(Stored data entries)
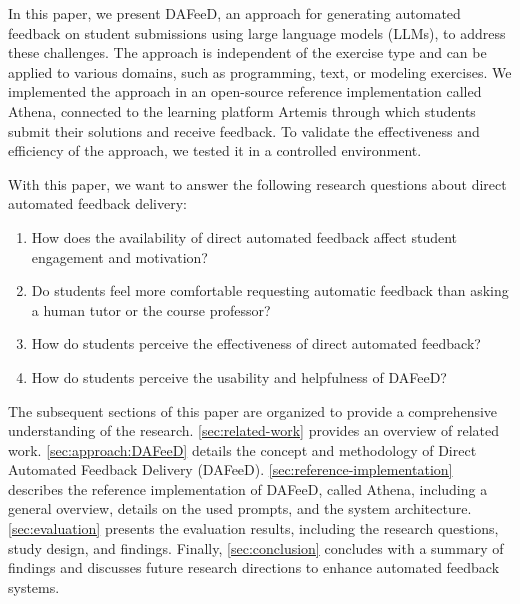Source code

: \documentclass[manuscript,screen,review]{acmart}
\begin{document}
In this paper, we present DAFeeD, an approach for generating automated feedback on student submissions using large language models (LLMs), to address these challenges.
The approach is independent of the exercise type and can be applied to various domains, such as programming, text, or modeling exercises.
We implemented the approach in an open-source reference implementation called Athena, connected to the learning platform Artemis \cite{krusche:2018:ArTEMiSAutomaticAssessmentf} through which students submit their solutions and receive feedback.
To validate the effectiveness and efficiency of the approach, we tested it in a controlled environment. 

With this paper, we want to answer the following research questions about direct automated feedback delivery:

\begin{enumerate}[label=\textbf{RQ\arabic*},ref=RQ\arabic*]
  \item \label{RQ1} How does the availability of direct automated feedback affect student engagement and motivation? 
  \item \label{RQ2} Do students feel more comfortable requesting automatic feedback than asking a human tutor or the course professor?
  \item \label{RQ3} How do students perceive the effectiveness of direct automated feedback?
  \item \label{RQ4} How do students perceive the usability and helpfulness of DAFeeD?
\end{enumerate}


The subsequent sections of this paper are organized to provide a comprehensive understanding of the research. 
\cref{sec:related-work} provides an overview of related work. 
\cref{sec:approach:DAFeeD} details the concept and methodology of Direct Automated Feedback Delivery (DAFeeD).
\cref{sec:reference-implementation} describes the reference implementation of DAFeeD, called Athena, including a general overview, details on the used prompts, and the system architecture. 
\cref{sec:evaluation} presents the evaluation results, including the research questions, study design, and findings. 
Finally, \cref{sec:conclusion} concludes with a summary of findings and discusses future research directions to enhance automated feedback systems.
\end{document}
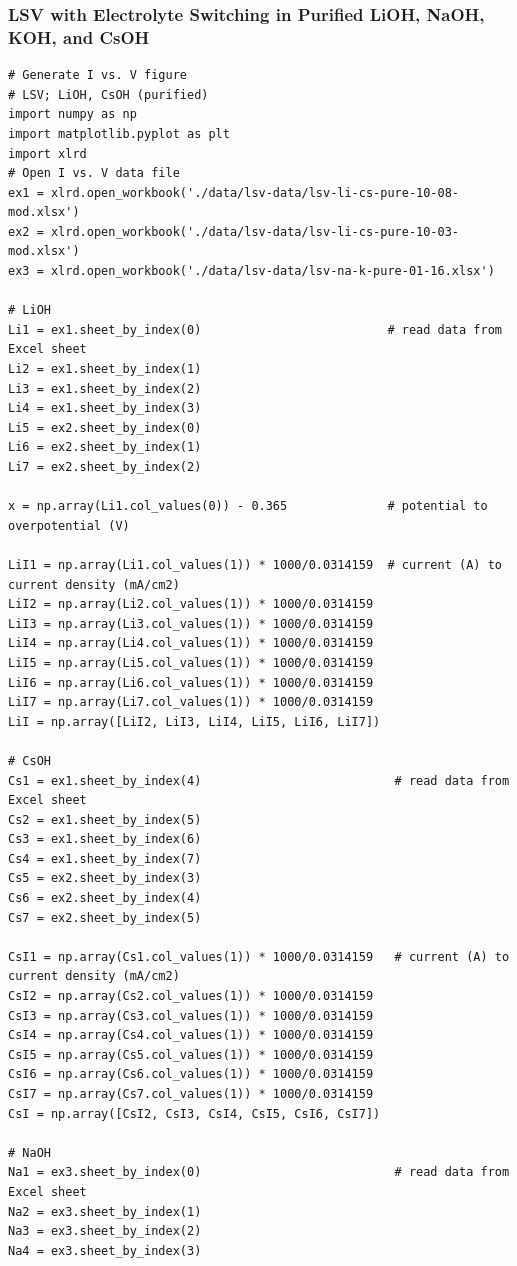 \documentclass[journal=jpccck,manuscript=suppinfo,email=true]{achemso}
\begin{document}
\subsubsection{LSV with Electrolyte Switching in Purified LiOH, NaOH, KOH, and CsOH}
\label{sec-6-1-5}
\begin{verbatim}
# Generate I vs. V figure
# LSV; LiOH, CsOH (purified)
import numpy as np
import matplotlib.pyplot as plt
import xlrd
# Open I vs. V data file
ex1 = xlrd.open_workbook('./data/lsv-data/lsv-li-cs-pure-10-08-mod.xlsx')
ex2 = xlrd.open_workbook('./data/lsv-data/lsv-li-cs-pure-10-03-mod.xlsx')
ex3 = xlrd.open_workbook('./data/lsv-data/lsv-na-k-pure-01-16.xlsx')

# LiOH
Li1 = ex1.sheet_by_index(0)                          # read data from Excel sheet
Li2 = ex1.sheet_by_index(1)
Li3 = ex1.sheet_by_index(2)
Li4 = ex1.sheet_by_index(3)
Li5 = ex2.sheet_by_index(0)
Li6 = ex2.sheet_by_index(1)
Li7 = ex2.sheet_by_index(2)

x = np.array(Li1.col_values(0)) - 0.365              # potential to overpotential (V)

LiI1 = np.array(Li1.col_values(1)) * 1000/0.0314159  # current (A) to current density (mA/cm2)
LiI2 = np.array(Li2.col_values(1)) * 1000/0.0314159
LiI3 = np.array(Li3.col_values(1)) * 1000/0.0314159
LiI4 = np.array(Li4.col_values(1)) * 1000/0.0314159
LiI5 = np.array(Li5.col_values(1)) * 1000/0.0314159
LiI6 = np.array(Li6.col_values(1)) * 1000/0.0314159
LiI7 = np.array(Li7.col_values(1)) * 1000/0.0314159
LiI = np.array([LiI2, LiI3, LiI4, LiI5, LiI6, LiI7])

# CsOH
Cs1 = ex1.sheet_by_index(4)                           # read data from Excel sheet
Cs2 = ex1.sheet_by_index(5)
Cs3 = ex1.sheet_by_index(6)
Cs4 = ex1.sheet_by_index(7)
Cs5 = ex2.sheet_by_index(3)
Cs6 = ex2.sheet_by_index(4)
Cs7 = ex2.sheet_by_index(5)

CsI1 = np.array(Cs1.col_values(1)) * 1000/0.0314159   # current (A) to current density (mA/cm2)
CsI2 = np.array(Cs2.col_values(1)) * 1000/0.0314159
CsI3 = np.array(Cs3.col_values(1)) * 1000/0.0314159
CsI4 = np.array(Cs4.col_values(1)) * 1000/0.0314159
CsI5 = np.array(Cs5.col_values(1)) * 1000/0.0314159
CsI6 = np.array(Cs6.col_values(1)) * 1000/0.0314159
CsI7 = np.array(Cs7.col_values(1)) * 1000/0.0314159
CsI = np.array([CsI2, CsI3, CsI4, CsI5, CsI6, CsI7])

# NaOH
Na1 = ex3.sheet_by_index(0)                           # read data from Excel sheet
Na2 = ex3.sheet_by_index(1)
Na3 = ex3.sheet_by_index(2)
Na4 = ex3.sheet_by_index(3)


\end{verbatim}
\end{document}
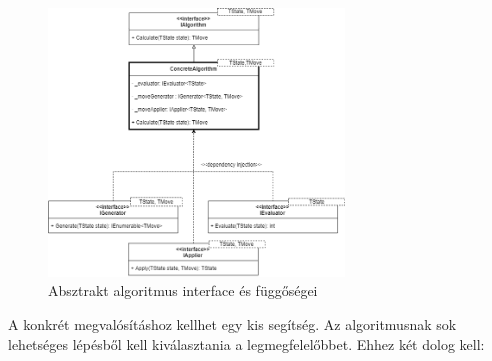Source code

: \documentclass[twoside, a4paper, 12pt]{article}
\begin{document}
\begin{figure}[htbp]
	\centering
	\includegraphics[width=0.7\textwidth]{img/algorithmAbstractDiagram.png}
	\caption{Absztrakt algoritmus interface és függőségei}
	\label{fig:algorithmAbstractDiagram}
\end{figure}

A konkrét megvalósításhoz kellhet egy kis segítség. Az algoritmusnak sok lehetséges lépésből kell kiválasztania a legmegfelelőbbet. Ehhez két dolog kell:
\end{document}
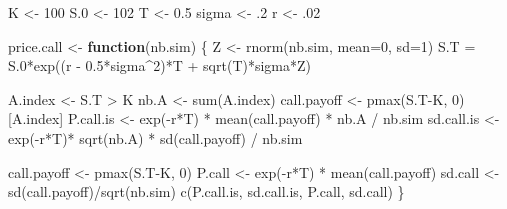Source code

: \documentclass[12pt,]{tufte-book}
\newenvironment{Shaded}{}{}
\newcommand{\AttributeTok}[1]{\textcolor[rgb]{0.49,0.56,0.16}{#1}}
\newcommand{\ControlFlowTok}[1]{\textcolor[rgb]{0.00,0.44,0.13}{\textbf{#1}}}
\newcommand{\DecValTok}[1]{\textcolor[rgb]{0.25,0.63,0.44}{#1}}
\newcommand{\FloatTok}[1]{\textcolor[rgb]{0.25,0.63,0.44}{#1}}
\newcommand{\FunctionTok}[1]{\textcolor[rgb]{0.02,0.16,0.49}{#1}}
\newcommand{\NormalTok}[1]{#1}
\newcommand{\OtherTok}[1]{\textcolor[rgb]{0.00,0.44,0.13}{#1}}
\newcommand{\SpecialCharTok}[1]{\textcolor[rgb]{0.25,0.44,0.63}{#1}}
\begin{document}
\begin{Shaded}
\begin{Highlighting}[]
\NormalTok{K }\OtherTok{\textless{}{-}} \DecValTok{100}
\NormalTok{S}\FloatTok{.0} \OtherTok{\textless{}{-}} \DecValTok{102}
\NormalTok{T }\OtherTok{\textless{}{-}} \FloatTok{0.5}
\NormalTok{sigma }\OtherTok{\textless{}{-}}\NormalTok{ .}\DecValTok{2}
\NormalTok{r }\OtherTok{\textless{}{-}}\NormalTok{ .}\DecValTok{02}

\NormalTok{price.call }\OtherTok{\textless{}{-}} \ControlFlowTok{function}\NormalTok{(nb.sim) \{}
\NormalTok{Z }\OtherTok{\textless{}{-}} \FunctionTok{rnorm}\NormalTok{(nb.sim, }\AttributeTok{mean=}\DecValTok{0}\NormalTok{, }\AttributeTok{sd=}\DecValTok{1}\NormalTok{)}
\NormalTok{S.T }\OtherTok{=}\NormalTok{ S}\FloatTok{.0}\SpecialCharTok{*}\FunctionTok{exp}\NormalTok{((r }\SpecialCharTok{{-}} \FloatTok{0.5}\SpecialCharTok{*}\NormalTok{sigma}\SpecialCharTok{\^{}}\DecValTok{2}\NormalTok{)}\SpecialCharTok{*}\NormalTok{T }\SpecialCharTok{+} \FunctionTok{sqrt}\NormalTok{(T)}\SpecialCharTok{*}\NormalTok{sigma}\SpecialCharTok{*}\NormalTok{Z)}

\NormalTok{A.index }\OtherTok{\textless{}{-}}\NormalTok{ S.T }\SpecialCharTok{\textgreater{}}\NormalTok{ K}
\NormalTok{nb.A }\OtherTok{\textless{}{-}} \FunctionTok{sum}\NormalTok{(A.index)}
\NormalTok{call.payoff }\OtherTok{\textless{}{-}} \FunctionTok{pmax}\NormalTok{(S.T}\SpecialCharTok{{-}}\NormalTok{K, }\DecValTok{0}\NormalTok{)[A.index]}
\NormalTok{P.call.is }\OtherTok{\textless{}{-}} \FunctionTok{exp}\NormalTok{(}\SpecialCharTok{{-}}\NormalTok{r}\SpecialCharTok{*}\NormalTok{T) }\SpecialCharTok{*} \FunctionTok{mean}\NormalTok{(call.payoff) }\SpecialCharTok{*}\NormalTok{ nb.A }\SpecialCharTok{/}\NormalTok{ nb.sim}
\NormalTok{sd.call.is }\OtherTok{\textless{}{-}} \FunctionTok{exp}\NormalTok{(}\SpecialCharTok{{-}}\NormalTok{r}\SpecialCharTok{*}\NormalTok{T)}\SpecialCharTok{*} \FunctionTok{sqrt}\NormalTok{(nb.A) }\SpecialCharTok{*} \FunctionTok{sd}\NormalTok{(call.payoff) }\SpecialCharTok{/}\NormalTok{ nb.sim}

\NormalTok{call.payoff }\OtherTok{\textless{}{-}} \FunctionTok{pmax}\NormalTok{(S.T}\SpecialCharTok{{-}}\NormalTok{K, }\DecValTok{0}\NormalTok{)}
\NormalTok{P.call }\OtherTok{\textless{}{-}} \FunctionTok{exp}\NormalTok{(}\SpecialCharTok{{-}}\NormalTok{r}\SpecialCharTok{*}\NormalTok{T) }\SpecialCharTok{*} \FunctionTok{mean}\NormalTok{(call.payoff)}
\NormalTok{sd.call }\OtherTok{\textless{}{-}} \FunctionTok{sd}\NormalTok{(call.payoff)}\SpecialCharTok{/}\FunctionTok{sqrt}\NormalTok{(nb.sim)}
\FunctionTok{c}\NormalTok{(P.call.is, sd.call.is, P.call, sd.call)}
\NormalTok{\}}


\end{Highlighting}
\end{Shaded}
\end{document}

▸ TASK DETAILS: Exactly the lines above from the one that contains "Feedback Delivery (DAFeeD)." down to the one that contains "Cs7 = ex2.sheet_by_index(5)" are to be output, both ends kept and pictures omitted.

▸ SOLVED EXERCISE:
\cref{sec:approach:DAFeeD} details the concept and methodology of Direct Automated Feedback Delivery (DAFeeD).
\cref{sec:reference-implementation} describes the reference implementation of DAFeeD, called Athena, including a general overview, details on the used prompts, and the system architecture. 
\cref{sec:evaluation} presents the evaluation results, including the research questions, study design, and findings. 
Finally, \cref{sec:conclusion} concludes with a summary of findings and discusses future research directions to enhance automated feedback systems.
\end{document}
 \documentclass[journal=jpccck,manuscript=suppinfo,email=true]{achemso}
\begin{document}
\subsubsection{LSV with Electrolyte Switching in Purified LiOH, NaOH, KOH, and CsOH}
\label{sec-6-1-5}
\begin{verbatim}
# Generate I vs. V figure
# LSV; LiOH, CsOH (purified)
import numpy as np
import matplotlib.pyplot as plt
import xlrd
# Open I vs. V data file
ex1 = xlrd.open_workbook('./data/lsv-data/lsv-li-cs-pure-10-08-mod.xlsx')
ex2 = xlrd.open_workbook('./data/lsv-data/lsv-li-cs-pure-10-03-mod.xlsx')
ex3 = xlrd.open_workbook('./data/lsv-data/lsv-na-k-pure-01-16.xlsx')

# LiOH
Li1 = ex1.sheet_by_index(0)                          # read data from Excel sheet
Li2 = ex1.sheet_by_index(1)
Li3 = ex1.sheet_by_index(2)
Li4 = ex1.sheet_by_index(3)
Li5 = ex2.sheet_by_index(0)
Li6 = ex2.sheet_by_index(1)
Li7 = ex2.sheet_by_index(2)

x = np.array(Li1.col_values(0)) - 0.365              # potential to overpotential (V)

LiI1 = np.array(Li1.col_values(1)) * 1000/0.0314159  # current (A) to current density (mA/cm2)
LiI2 = np.array(Li2.col_values(1)) * 1000/0.0314159
LiI3 = np.array(Li3.col_values(1)) * 1000/0.0314159
LiI4 = np.array(Li4.col_values(1)) * 1000/0.0314159
LiI5 = np.array(Li5.col_values(1)) * 1000/0.0314159
LiI6 = np.array(Li6.col_values(1)) * 1000/0.0314159
LiI7 = np.array(Li7.col_values(1)) * 1000/0.0314159
LiI = np.array([LiI2, LiI3, LiI4, LiI5, LiI6, LiI7])

# CsOH
Cs1 = ex1.sheet_by_index(4)                           # read data from Excel sheet
Cs2 = ex1.sheet_by_index(5)
Cs3 = ex1.sheet_by_index(6)
Cs4 = ex1.sheet_by_index(7)
Cs5 = ex2.sheet_by_index(3)
Cs6 = ex2.sheet_by_index(4)
Cs7 = ex2.sheet_by_index(5)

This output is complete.